[YOUR TASK]: Taking the listing below, restate word for word each line from the line with "- vote (if consensus" to the line with "Any community member", ends included, and stop there.

[DATA TO USE]:

================

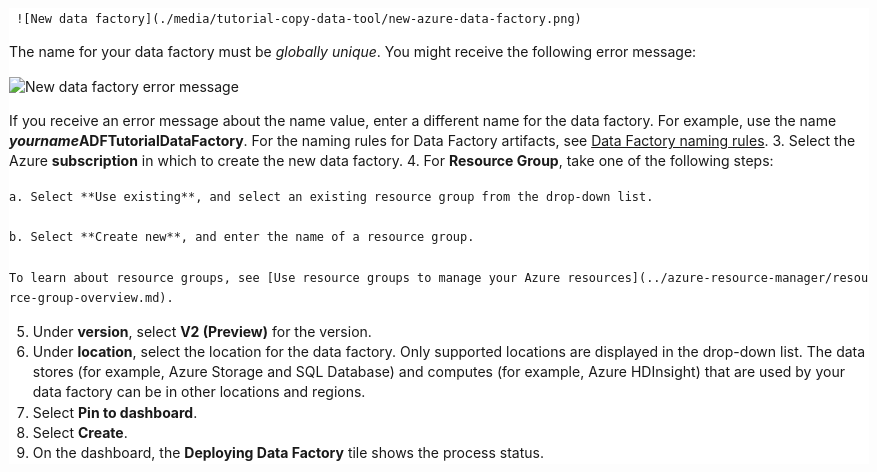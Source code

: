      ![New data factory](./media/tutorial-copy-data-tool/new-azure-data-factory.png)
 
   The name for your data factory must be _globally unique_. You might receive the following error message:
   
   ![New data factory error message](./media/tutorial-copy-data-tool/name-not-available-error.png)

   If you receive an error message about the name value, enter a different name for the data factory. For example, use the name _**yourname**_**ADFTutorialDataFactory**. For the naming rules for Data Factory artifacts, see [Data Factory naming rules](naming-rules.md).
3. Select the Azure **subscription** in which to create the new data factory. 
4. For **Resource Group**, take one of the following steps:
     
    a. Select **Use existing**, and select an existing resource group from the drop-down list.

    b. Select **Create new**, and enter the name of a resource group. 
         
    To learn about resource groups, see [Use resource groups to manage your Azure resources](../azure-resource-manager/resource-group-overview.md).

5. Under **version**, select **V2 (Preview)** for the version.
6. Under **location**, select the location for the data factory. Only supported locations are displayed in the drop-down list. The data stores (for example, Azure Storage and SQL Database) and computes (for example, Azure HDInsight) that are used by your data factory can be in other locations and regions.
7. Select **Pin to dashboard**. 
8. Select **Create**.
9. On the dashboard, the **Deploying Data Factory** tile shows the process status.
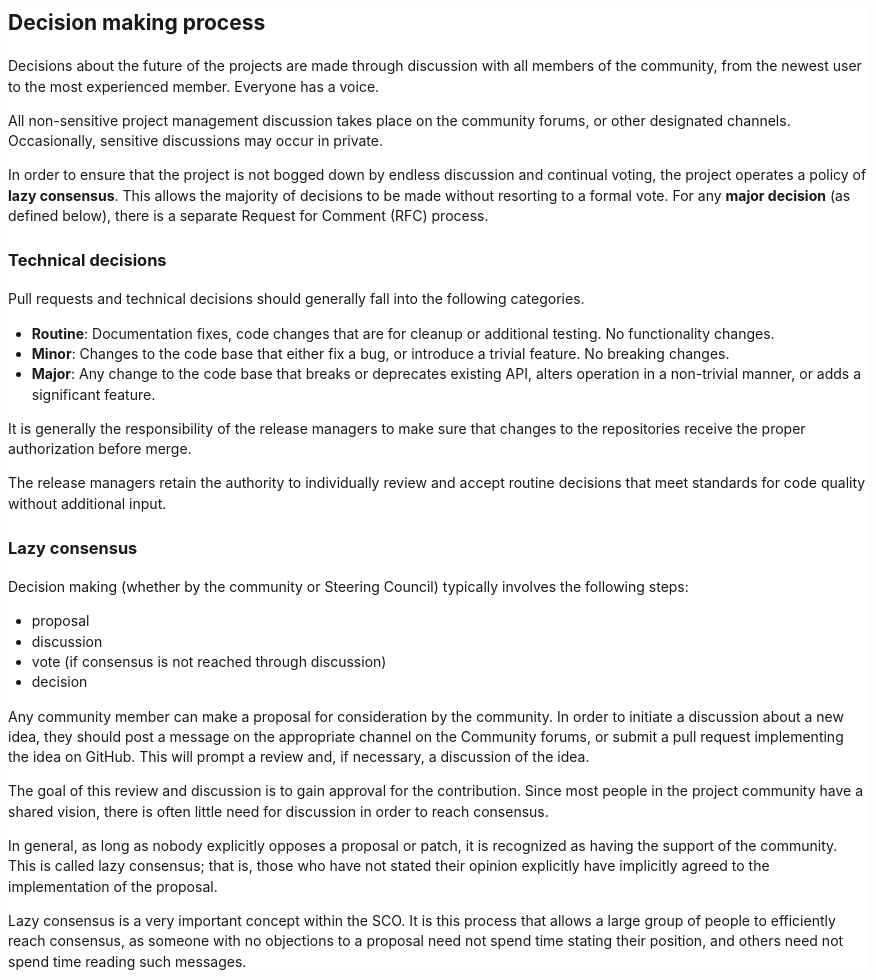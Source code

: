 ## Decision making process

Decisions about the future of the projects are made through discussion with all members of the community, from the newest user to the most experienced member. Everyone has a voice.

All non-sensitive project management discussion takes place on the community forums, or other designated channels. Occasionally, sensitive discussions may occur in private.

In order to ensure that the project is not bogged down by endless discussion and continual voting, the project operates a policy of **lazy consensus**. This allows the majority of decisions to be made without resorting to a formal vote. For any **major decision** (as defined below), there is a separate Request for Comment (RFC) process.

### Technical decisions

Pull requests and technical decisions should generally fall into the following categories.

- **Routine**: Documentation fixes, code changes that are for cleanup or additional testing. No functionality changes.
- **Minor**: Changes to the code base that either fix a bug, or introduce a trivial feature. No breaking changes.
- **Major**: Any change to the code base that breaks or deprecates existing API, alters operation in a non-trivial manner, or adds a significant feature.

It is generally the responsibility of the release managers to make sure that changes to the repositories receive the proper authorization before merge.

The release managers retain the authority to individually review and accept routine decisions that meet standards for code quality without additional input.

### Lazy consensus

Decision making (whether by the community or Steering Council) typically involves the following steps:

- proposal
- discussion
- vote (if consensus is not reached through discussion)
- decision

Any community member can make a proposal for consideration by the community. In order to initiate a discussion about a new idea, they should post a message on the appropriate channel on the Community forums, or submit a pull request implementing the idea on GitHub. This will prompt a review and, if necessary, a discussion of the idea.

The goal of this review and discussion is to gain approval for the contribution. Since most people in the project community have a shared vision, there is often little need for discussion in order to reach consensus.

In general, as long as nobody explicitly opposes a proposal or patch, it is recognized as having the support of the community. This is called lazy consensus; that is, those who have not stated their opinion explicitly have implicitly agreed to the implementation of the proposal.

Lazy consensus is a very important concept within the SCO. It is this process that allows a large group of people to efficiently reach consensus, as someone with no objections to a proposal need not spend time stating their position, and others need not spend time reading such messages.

================

[RESPONSE TO THE TASK]:
- vote (if consensus is not reached through discussion)
- decision

Any community member can make a proposal for consideration by the community. In order to initiate a discussion about a new idea, they should post a message on the appropriate channel on the Community forums, or submit a pull request implementing the idea on GitHub. This will prompt a review and, if necessary, a discussion of the idea.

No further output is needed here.